Alibaba Cloud recently unveiled proprietary technology that significantly improved server fault prediction and detection capabilities. According to the company, its ability to detect problems surpassed similar technologies by ten percent.
This breakthrough was detailed in a paper [PDF] presented at the 30th ACM SIGKDD Conference on Knowledge Discovery and Data Mining.
The document emphasizes the importance of reliability in public clouds, highlighting the significance of predicting failures. The authors note that log files contain valuable information on “exceptions” that signify potential performance issues. They argue that existing tools focused on using machine learning and deep learning to predict failures overlook the importance of timestamps as clear indicators of issues.
In response to this, Alibaba Cloud developed its own tool called Time-Aware Attention-Based Transformer (TAAT) to analyze timestamp data effectively. TAAT complements existing machine learning tools by incorporating Bidirectional Encoder Representations from Transformers (BERT), a language model from Google that has been used for predicting server failures. The paper argues that BERT does not fully leverage log timestamps.
Alibaba Cloud’s tool combines BERT for failure analysis with TAAT’s analysis of timestamp data from log files.
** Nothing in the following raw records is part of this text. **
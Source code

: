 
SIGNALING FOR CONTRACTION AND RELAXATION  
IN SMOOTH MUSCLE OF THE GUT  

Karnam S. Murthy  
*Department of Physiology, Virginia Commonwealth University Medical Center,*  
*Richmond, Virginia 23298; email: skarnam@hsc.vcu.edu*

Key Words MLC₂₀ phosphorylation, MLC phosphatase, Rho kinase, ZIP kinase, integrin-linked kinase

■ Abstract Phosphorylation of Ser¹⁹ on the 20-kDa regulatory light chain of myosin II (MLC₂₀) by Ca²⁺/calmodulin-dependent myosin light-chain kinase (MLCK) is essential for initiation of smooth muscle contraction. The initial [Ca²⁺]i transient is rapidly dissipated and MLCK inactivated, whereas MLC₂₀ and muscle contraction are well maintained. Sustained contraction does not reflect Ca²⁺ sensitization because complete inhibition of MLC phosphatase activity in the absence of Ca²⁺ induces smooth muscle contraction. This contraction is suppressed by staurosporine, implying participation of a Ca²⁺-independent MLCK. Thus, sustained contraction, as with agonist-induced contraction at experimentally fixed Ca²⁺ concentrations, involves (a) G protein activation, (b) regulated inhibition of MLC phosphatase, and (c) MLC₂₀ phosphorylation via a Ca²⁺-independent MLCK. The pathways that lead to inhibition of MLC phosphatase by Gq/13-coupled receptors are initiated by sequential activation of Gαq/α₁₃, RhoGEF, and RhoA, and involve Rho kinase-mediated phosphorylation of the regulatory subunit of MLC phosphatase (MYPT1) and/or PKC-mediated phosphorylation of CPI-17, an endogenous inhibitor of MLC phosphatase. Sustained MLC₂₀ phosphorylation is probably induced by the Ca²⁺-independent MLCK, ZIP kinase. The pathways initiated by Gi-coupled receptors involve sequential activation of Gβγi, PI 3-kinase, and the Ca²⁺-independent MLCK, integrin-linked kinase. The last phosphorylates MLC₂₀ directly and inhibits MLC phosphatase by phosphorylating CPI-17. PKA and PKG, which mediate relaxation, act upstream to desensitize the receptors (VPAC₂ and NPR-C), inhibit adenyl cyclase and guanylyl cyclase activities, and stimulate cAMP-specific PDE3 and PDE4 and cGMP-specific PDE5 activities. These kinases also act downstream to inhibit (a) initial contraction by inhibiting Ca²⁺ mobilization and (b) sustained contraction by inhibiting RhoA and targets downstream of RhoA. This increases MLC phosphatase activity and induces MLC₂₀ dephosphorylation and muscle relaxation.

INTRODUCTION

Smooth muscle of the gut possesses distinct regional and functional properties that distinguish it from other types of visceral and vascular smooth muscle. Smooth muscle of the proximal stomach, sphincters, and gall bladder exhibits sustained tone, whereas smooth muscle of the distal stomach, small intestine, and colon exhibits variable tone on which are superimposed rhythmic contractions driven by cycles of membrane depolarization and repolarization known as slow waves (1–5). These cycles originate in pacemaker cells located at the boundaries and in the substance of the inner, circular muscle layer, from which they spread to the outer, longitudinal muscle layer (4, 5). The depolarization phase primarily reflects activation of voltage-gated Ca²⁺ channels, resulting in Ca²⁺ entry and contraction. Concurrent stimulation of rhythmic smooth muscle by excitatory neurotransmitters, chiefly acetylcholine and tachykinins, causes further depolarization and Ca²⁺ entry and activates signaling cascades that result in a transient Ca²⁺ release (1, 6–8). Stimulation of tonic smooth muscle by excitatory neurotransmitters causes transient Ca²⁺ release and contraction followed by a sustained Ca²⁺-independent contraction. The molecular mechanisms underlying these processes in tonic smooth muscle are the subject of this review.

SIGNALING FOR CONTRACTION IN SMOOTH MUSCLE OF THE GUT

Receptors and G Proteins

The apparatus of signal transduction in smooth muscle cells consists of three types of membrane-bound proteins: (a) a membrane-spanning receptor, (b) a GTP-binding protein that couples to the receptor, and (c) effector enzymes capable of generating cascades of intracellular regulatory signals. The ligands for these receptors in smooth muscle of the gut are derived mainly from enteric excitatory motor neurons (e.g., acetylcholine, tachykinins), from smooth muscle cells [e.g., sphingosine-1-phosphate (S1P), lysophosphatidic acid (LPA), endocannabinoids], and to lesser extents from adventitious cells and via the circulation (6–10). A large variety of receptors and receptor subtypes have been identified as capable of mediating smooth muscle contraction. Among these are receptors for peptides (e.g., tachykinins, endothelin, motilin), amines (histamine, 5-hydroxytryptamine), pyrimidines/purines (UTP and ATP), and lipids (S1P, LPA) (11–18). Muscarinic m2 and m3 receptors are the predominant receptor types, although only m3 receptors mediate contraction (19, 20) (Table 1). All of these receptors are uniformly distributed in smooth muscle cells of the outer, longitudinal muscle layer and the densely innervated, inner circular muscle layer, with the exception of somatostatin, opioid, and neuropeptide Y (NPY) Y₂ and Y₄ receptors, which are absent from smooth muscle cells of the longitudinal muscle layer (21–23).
The paper outlines the complex mathematical approach Alibaba uses to analyze log information, resulting in a ten percent improvement in fault predictions and enhanced reliability for cloud infrastructure.
One key advantage of TAAT is its ability to provide useful insights without requiring expert analysis, reducing the need for specialized knowledge of cloud crashes. The tool is currently in use at Alibaba Cloud.
While TAAT is not available for download, Alibaba Cloud has shared a massive dataset comprising “∼2.7 billion syslogs from ∼300,000 servers in a four-month period of the real productional system of Alibaba Cloud” to support researchers in developing their own log sampling strategies for future failure prediction efforts.
The authors have also released a video detailing TAAT’s operation. ®